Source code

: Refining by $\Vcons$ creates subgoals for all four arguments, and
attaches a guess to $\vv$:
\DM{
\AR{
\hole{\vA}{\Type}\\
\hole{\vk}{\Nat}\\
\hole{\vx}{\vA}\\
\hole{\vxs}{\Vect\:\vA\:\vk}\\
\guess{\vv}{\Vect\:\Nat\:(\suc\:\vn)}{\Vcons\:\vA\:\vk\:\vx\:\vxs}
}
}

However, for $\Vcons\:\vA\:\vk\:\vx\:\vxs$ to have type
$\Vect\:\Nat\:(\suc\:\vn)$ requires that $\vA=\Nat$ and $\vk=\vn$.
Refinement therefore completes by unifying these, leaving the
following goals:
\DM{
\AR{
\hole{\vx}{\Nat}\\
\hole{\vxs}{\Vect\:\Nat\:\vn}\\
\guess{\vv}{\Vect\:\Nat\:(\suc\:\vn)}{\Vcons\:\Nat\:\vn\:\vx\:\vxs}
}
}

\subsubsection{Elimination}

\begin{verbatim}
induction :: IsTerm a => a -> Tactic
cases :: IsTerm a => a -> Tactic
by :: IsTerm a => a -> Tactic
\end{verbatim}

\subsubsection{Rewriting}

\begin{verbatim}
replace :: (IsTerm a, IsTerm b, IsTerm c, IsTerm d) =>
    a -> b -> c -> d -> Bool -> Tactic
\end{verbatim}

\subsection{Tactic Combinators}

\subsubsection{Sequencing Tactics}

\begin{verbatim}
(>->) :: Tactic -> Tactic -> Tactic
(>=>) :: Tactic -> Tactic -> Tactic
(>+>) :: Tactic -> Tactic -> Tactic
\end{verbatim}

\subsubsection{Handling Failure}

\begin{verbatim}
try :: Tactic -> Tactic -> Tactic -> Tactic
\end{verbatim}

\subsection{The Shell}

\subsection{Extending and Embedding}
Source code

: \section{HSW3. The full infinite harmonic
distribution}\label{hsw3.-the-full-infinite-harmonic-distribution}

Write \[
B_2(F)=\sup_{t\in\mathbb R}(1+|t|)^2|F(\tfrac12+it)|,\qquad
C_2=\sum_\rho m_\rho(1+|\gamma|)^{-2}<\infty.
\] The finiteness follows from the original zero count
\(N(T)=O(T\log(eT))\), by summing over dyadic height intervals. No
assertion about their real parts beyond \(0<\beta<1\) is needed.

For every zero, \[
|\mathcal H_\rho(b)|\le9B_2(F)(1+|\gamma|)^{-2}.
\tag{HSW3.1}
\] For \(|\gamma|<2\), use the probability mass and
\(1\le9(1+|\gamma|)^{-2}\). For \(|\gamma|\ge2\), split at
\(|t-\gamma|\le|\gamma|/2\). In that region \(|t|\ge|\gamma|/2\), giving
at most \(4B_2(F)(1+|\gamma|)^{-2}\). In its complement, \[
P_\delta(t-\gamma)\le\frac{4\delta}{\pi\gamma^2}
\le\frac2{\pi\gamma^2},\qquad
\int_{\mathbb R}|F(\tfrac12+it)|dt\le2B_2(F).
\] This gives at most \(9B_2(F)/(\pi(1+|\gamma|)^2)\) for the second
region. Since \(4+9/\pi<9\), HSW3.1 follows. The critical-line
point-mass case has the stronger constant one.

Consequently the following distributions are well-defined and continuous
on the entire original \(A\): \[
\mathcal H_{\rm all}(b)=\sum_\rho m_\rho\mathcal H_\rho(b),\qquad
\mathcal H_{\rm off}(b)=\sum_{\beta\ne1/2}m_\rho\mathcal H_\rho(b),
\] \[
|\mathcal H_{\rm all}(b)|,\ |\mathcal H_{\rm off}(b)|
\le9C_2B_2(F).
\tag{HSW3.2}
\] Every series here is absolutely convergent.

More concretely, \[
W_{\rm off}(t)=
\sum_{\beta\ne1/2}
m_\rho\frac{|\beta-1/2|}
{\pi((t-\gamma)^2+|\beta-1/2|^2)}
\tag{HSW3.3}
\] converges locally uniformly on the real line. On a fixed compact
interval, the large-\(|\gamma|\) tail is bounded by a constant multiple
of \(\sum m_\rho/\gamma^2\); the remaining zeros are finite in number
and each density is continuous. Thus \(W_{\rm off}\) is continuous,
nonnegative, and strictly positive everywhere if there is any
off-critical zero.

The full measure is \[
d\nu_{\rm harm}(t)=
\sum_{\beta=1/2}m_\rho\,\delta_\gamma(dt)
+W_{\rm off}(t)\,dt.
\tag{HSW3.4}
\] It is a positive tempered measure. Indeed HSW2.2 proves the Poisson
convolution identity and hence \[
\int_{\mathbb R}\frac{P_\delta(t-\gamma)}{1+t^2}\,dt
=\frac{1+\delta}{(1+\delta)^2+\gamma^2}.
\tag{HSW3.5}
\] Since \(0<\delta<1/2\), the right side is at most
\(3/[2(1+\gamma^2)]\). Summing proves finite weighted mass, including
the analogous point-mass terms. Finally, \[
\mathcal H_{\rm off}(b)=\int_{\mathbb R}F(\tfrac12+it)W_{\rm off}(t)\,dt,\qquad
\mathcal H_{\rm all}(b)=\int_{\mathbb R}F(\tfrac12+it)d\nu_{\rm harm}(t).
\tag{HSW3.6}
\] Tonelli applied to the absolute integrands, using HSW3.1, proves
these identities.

__EXERCISE BRIEF__: Across all the entries, count the lines that contain the string "following", and give that number without anything else.

__PROBLEM SOLUTION__: 2